Collected data
= Beginning of Section =
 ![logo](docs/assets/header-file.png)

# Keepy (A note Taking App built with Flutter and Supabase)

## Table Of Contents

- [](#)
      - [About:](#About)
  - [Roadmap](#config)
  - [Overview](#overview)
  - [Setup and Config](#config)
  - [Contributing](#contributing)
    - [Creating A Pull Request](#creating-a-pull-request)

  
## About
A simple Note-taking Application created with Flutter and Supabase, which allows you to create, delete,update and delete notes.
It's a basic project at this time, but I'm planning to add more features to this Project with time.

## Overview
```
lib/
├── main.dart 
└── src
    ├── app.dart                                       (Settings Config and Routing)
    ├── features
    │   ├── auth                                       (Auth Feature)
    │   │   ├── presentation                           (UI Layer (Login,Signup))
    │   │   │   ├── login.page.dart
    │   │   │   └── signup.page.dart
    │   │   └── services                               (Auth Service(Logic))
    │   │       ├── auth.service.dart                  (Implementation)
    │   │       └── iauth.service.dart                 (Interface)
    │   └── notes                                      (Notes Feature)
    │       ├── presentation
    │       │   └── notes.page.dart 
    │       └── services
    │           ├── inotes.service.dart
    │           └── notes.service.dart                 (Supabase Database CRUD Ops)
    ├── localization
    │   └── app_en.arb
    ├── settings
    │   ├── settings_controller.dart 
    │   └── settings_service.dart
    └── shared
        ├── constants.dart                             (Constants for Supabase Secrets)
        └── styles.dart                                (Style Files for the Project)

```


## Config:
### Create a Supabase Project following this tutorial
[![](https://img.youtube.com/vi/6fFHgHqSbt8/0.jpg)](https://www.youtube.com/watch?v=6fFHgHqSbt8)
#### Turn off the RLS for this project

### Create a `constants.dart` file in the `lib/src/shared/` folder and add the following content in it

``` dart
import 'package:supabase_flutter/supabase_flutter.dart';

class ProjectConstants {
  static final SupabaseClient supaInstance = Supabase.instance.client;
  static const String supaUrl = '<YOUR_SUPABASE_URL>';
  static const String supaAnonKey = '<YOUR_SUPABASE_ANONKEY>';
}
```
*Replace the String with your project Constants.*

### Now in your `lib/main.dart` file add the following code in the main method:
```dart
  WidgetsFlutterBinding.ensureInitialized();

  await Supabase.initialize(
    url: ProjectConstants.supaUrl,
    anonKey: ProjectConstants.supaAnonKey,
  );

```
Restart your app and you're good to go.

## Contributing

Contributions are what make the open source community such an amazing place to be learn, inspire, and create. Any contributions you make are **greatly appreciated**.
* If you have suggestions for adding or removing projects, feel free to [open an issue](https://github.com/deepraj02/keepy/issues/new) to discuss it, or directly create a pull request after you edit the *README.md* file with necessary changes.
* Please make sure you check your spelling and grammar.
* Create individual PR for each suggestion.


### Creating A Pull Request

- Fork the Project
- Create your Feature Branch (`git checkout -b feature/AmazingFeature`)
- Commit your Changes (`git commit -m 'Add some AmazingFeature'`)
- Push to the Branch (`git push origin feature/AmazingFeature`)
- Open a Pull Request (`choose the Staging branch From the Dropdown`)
= End of Section =
Repeat exactly the lines above, starting with the first line of the records and finishing with the line holding "- [Setup and Config](#config)". Add no other line.

 ![logo](docs/assets/header-file.png)

# Keepy (A note Taking App built with Flutter and Supabase)

## Table Of Contents

- [](#)
      - [About:](#About)
  - [Roadmap](#config)
  - [Overview](#overview)
  - [Setup and Config](#config)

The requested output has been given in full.